Partial Marginalization of 3 variable conditional probability I have a 3 variable (A,B,C) joint distribution function made according to the formula C := A + B; A and B are independent. So, the probability distribution is: A B C P(A,B,C) --------------------- 0 0 0 0.25 0 1 1 0.25 1 0 1 0.25 1 1 1 0.25 And remaining cases have zero probability. I'm trying to get the distribution obtained by marginalize the variable B Now, P(A,B,C) = P(A).P(B).P(C|A,B) If I try to marginalize this distribution with respect to B, I get: P(A,C) = P(A).P(B=0).P(C|A,B=0) + P(A).P(B=1).P(C|A,B=1) But I'm not sure how to get the final P(A,C) expression from that, because the final P(A,C) should have a distribution of: A C P(A,C) --------------------- 0 0 0.25 0 1 0.25 1 0 0 1 1 0.5 I initially thought it would be P(A,C) = P(A).P(C|A), but it seems that's not the case here.

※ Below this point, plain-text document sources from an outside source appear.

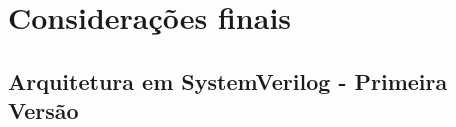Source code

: \documentclass[
	12pt,				%
	openright,			%
	oneside,			%
	a4paper,			%
	english,			%
	french,				%
	spanish,			%
	brazil,				%
	]{abntex2}
\begin{document}
\chapter*[Considerações finais]{Considerações finais}






\postextual

%

%
%


\begin{apendicesenv}

\partapendices
\chapter{Arquitetura em SystemVerilog - Primeira Versão}\label{ap:arquitetura_sv_v1}
% 
\end{apendicesenv}
\end{document}
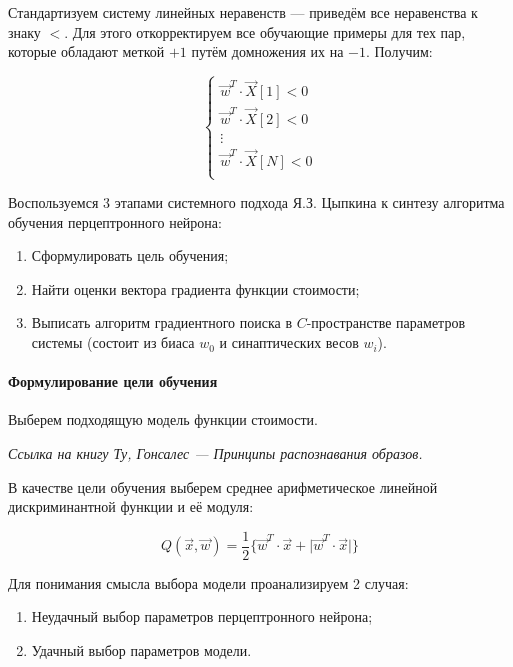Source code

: \documentclass{article}
\numberwithin{equation}{subsection}
\begin{document}
Стандартизуем систему линейных неравенств --- приведём все неравенства к знаку $<$. 
Для этого откорректируем все обучающие примеры для тех пар, которые обладают меткой
$+1$ путём домножения их на $-1$. Получим:

\begin{equation}
    \begin{cases}
        \vec{w}^T \cdot \vec{X}[1] < 0 \\
        \vec{w}^T \cdot \vec{X}[2] < 0 \\
        \vdots \\
        \vec{w}^T \cdot \vec{X}[N] < 0 \\
    \end{cases}
    \label{eq:ineq_system}
\end{equation}

Воспользуемся 3 этапами системного подхода Я.З. Цыпкина к синтезу алгоритма обучения
перцептронного нейрона:
\begin{enumerate}
    \item Сформулировать цель обучения;
    \item Найти оценки вектора градиента функции стоимости;
    \item Выписать алгоритм градиентного поиска в $C$-пространстве параметров системы
    (состоит из биаса $w_0$ и синаптических весов $w_i$).
\end{enumerate}




\paragraph{Формулирование цели обучения}

Выберем подходящую модель функции стоимости.

\begin{myquote}
    \textit{Ссылка на книгу Ту, Гонсалес --- Принципы распознавания образов.}
\end{myquote}

В качестве цели обучения выберем среднее арифметическое линейной дискриминантной 
функции и её модуля:

\begin{equation}
    Q(\vec{x}, \vec{w}) = \dfrac{1}{2} \{ \vec{w}^T \cdot \vec{x} + \lvert \vec{w}^T \cdot \vec{x}  \rvert \}
\end{equation}

Для понимания смысла выбора модели проанализируем 2 случая:
\begin{enumerate}
    \item Неудачный выбор параметров перцептронного нейрона;
    \item Удачный выбор параметров модели.
\end{enumerate}
\end{document}
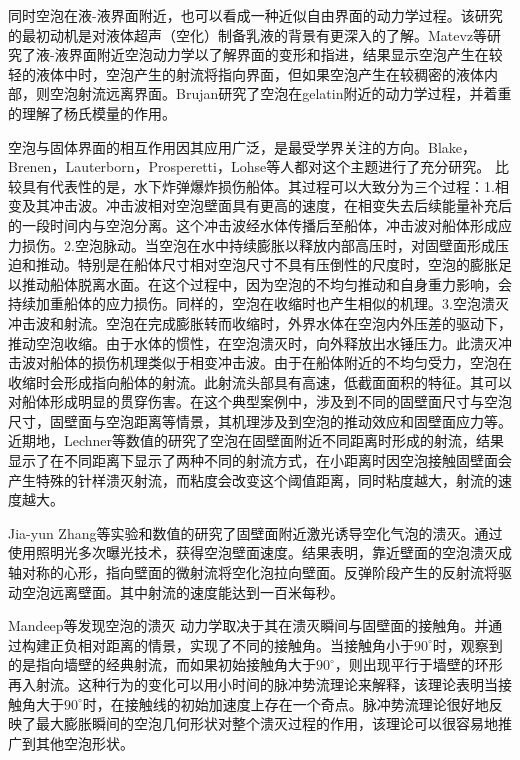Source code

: 同时空泡在液-液界面附近，也可以看成一种近似自由界面的动力学过程。该研究的最初动机是对液体超声（空化）制备乳液的背景有更深入的了解。Matevz等研究了液-液界面附近空泡动力学以了解界面的变形和指进，结果显示空泡产生在较轻的液体中时，空泡产生的射流将指向界面，但如果空泡产生在较稠密的液体内部，则空泡射流远离界面\cite{orthaber_cavitation_2020}。Brujan研究了空泡在gelatin附近的动力学过程，并着重的理解了杨氏模量的作用\cite{brujan_dynamics_2001}。

空泡与固体界面的相互作用因其应用广泛，是最受学界关注的方向。Blake，Brenen，Lauterborn，Prosperetti，Lohse等人都对这个主题进行了充分研究\cite{lohse_bubble_2018,lauterborn_physics_2010,blake_interaction_1993,brennen_cavitation_1995,Prosperetti2004}。
比较具有代表性的是，水下炸弹爆炸损伤船体。其过程可以大致分为三个过程：1.相变及其冲击波。冲击波相对空泡壁面具有更高的速度，在相变失去后续能量补充后的一段时间内与空泡分离。这个冲击波经水体传播后至船体，冲击波对船体形成应力损伤。2.空泡脉动。当空泡在水中持续膨胀以释放内部高压时，对固壁面形成压迫和推动。特别是在船体尺寸相对空泡尺寸不具有压倒性的尺度时，空泡的膨胀足以推动船体脱离水面。在这个过程中，因为空泡的不均匀推动和自身重力影响，会持续加重船体的应力损伤。同样的，空泡在收缩时也产生相似的机理。3.空泡溃灭冲击波和射流。空泡在完成膨胀转而收缩时，外界水体在空泡内外压差的驱动下，推动空泡收缩。由于水体的惯性，在空泡溃灭时，向外释放出水锤压力。此溃灭冲击波对船体的损伤机理类似于相变冲击波。由于在船体附近的不均匀受力，空泡在收缩时会形成指向船体的射流。此射流头部具有高速，低截面面积的特征。其可以对船体形成明显的贯穿伤害。在这个典型案例中，涉及到不同的固壁面尺寸与空泡尺寸，固壁面与空泡距离等情景，其机理涉及到空泡的推动效应和固壁面应力等。
近期地，Lechner等数值的研究了空泡在固壁面附近不同距离时形成的射流，结果显示了在不同距离下显示了两种不同的射流方式，在小距离时因空泡接触固壁面会产生特殊的针样溃灭射流，而粘度会改变这个阈值距离，同时粘度越大，射流的速度越大\cite{lechner_jet_2020,lechner_pressure_2017}。

Jia-yun Zhang等实验和数值的研究了固壁面附近激光诱导空化气泡的溃灭\cite{zhang_experimental_2022}。通过使用照明光多次曝光技术，获得空泡壁面速度。结果表明，靠近壁面的空泡溃灭成轴对称的心形，指向壁面的微射流将空化泡拉向壁面。反弹阶段产生的反射流将驱动空泡远离壁面。其中射流的速度能达到一百米每秒。

Mandeep等发现空泡的溃灭 动力学取决于其在溃灭瞬间与固壁面的接触角\cite{saini_dynamics_2022}。并通过构建正负相对距离的情景，实现了不同的接触角。当接触角小于$90^{\circ}$时，观察到的是指向墙壁的经典射流，而如果初始接触角大于$90^{\circ}$，则出现平行于墙壁的环形再入射流。这种行为的变化可以用小时间的脉冲势流理论来解释，该理论表明当接触角大于$90^{\circ}$时，在接触线的初始加速度上存在一个奇点。脉冲势流理论很好地反映了最大膨胀瞬间的空泡几何形状对整个溃灭过程的作用，该理论可以很容易地推广到其他空泡形状。

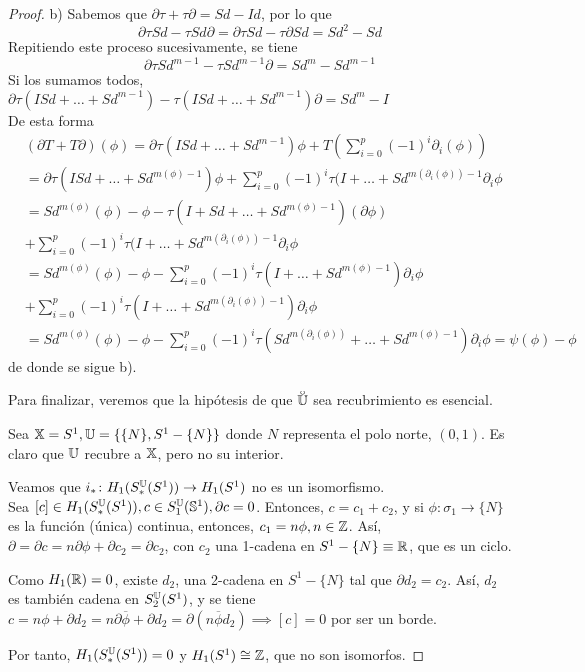 \begin{proof}
  b) Sabemos que $\partial \tau + \tau \partial = Sd - Id$, por lo que \\
  \[ \partial \tau Sd - \tau Sd \partial = \partial \tau Sd - \tau \partial Sd = Sd^2 - Sd \]
  Repitiendo este proceso sucesivamente, se tiene
  \[ \partial \tau Sd^{m - 1} - \tau Sd^{m-1} \partial = Sd^m - Sd^{m-1} \]
  Si los sumamos todos, $\partial \tau(I  Sd + \dots + Sd^{m-1}) - \tau(I  Sd + \dots + Sd^{m-1}) \partial = Sd^m - I$ \\
  De esta forma
  \begin{align*}
    &(\partial T + T \partial)(\phi) = \partial \tau(I  Sd + \dots + Sd^{m-1}) \phi + T(\sum\limits_{i = 0}^p (-1)^i \partial_i(\phi)) \\
    &= \partial \tau(I  Sd + \dots + Sd^{m(\phi)-1}) \phi + \sum\limits_{i = 0}^p (-1)^i \tau(I + \dots + Sd^{m(\partial_i(\phi)) - 1} \partial_i \phi \\
    &= Sd^{m(\phi)}(\phi) - \phi - \tau(I + Sd + \dots + Sd^{m(\phi)-1})(\partial \phi)  \\
    &+ \sum\limits_{i = 0}^p (-1)^i \tau(I + \dots + Sd^{m(\partial_i(\phi)) - 1} \partial_i \phi \\
    &= Sd^{m(\phi)}(\phi) - \phi - \sum\limits_{i = 0}^p (-1)^i \tau(I + \dots + Sd^{m(\phi) - 1}) \partial_i \phi \\
    &+ \sum\limits_{i = 0}^p (-1)^i \tau(I + \dots + Sd^{m(\partial_i(\phi)) - 1}) \partial_i \phi \\
    &= Sd^{m(\phi)}(\phi) - \phi - \sum\limits_{i = 0}^p (-1)^i \tau(Sd^{m(\partial_i(\phi))} + \dots + Sd^{m(\phi) - 1}) \partial_i \phi = \psi(\phi) - \phi
  \end{align*}
  de donde se sigue b).

  Para finalizar, veremos que la hipótesis de que $\interior{\U}$ sea recubrimiento es esencial.

  Sea ${\mathbb X} = S^1, {\mathbb U} = \{\{N\}, S^1 - \{N\}\}$ donde $N$ representa el polo norte, $(0, 1)$. Es claro que ${\mathbb U}$ recubre a ${\mathbb X}$, pero no su interior.

  Veamos que $i_* \colon H_1(S_*^{\mathbb U}(S^1)) \to H_1(S^1)$ no es un isomorfismo. \\
  Sea $[c] \in H_1(S_*^{\mathbb U}(S^1)), c \in S_1^{\mathbb U}({\mathbb S}^1), \partial c = 0$. Entonces, $c = c_1 + c_2$, y si $\phi \colon \sigma_1 \to \{N\}$ es la función
  (única) continua, entonces, $c_1 = n\phi, n \in \mathbb{Z}$. Así, $\partial = \partial c = n \partial \phi + \partial c_2 = \partial c_2$, con $c_2$ una
  1-cadena en $S^1 - \{N\} \equiv \mathbb{R}$, que es un ciclo.

  Como $H_1(\mathbb{R}) = 0$, existe $d_2$, una 2-cadena en $S^1 - \{N\}$ tal que $\partial d_2 = c_2$. Así, $d_2$ es también cadena en $S_2^{\mathbb U}(S^1)$, y se tiene
  $c = n\phi + \partial d_2 = n \partial \overline{\phi} + \partial d_2 = \partial(n\overline{\phi}  d_2) \implies [c] = 0$ por ser un borde.

  Por tanto, $H_1(S_*^{\mathbb U}(S^1)) = 0$ y $H_1(S^1) \cong \mathbb{Z}$, que no son isomorfos.
\end{proof}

Notice that because $C=A+B$ , then: $$~\mathsf P(C=z\mid A=x, B=y) ~ = ~ \begin{cases} 1 &:& x+y=z~,~x\in\\{0,1\\}~,~y\in \\{0,1\\}\\\\[0.5ex]0 &:& \text{elsewhere}\end{cases}$$

So, therefore: $$\begin{align} \mathsf P(A=x, B=y, C=z) ~ = ~ & \mathsf P(A=x) ~ \mathsf P(B=y) ~ \mathbf 1_{x+y=z} \\\\[1ex] = ~ & \tfrac 1 4 ~ \mathbf 1_{x\in\\{0,1\\}~,~y\in \\{0,1\\}~,~z=x+y} \end{align}$$

Because $~\mathsf P(A=x)~=~\tfrac 12~\mathbf 1_{x\in \\{0, 1\\}}~$ and likewise for the p.m.f. of $B$.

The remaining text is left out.